Gerne unterstellt man mir, ich würde besonders "visuell" schreiben. Das stimmt insofern, als ich mich bemühe, die Bilder zu schildern, die sich in meinem Kopf einstellen. Selbst wenn es im Text nicht ausdrücklich erwähnt wird, wüsste ich immer genau zu sagen, wo genau welcher der Sprecher in einer Dialogszene steht - oder sitzt. Was Autoren gerne vergessen (und was von Lektoren dann stirnrunzelnd anmerken), sind die Veränderungen in diesen Haltungen. So setzt sich eine Figur drei Mal hintereinander hin, ist aber zwischendurch nicht aufgestanden.


Scheinbarer Widerspruch zu diesem visuellen Schreiben: Ich schildere selten exakte, erlebte Örtlichkeiten en detail. Im Manuskript entsteht jedes Mal ein etwas anderer, abweichender Ort. Was wir wahrnehmen, ist eben nicht die Wirklichkeit, sondern die Wirklichkeit nach Maßgabe unseres Bewusstseins - wie von Augustinus bis Heisenberg die großen Denker jeder Epoche erkannt haben. Mithin betritt der Leser nicht eigentlich (ich hasse den versteckten, von "not really" abgeleiteten Anglizismus "nicht wirklich") ... betritt der Leser an Amadeos und Rebeccas Seite nicht eigentlich die Radcliffe Camera der Bodleian Library, sondern vielmehr die virtuelle Radcliffe Camera im Kopf des Autors. An dieser Stelle vielleicht ein nicht ganz uninteressantes Bild: Die Radcliffe Camera ist ein mächtiger Rundbau, umgeben von mehreren Ebenen voller Regale mit Büchern über Büchern - was anderes ist der Kopf des Autors? Mal diesen, mal jenen Band herausziehend erschafft er aus unterschiedlichsten Eindrücken eine neue Welt. Welche Eindrücke das waren - daran wird er sich oft nicht erinnern. Das menschliche Hirn arbeitet selten mit Fußnoten.

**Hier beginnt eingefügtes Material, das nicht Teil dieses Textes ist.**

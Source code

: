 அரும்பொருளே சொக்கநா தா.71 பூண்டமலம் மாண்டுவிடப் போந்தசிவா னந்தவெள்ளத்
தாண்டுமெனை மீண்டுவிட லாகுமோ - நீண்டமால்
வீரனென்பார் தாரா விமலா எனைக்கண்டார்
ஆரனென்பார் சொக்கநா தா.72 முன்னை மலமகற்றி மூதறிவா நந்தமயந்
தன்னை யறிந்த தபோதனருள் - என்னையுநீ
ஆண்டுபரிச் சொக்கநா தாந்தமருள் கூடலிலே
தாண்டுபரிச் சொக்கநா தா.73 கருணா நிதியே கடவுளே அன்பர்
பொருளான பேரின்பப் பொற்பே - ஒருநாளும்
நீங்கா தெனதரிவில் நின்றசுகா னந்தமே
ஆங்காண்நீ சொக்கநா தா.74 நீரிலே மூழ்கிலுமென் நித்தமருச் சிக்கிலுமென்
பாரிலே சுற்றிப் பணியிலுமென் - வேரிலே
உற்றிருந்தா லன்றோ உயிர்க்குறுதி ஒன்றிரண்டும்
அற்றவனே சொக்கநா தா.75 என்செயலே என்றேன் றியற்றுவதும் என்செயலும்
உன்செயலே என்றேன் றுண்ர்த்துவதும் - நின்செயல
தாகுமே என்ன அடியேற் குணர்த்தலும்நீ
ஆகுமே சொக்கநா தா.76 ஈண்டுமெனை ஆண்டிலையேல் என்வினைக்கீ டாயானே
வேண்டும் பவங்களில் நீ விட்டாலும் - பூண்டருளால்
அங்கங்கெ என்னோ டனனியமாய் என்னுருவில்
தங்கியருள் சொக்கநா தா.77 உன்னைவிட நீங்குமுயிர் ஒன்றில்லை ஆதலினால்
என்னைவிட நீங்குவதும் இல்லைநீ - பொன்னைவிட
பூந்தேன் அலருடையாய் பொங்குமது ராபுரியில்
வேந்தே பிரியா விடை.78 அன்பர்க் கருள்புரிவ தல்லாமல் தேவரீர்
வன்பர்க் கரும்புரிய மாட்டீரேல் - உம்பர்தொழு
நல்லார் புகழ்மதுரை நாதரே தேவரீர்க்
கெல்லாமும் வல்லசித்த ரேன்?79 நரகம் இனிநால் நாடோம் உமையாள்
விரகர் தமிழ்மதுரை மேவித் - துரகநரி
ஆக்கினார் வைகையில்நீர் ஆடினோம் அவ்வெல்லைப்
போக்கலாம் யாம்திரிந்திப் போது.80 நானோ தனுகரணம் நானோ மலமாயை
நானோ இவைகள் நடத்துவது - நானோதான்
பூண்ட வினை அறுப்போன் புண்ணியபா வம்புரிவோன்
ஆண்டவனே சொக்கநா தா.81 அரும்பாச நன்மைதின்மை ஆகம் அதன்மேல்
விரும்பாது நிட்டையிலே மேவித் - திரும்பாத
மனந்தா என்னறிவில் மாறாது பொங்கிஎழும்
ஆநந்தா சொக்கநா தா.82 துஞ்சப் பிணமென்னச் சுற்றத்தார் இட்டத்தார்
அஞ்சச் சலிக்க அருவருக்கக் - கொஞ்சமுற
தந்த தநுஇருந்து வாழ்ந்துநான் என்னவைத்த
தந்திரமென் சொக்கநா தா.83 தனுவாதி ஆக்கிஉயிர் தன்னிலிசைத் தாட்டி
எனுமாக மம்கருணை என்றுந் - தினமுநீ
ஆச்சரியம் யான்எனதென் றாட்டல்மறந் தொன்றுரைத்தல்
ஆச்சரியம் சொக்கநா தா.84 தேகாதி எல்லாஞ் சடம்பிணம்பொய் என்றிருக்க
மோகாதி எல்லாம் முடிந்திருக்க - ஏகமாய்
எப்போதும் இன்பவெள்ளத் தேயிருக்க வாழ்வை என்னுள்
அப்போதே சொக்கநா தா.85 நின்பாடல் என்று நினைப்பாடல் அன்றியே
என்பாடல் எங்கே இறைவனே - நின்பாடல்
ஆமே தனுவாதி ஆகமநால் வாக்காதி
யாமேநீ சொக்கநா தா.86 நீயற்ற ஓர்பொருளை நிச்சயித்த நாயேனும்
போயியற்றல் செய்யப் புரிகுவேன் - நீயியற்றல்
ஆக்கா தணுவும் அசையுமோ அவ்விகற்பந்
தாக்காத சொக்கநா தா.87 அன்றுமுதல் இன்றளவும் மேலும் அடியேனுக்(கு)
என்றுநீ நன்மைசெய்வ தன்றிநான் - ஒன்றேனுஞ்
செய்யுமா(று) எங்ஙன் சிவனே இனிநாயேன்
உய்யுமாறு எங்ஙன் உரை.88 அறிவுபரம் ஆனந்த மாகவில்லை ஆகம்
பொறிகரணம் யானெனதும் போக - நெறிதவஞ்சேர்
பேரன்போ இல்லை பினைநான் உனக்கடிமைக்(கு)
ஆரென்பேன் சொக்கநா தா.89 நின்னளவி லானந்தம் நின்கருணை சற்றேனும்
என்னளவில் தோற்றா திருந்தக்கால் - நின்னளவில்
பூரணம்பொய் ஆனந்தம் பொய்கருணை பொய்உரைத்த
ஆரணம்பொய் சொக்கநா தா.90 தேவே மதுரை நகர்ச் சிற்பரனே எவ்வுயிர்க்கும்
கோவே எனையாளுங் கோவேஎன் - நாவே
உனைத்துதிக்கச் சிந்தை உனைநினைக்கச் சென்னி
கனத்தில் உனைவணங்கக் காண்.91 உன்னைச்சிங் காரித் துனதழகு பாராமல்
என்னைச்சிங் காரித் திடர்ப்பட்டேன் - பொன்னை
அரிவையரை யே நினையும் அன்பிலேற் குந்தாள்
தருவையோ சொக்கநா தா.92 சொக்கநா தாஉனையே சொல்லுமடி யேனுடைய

Andere Eindrücke sind eine Art Soundtrack zum Buch, Titellisten, die auf meinem mp3-Spieler rauf und runter laufen. Beim Bardenstein etwa - meinem ersten Fantasy-Skript seit fünfzehn Jahren - war das Jacques Brels "Le plat pays", beim Mantel der Winde Leonard Cohen mit "The sisters of mercy", und schließlich, bei der Letzten Offenbarung Neil Youngs "I'm the ocean" (vom "Mirrorball"-Album) und Wagners Ring mit Karajan bzw. Norrington. Alles in allem ziemlich finster - passend dazu unser heutiges Bild.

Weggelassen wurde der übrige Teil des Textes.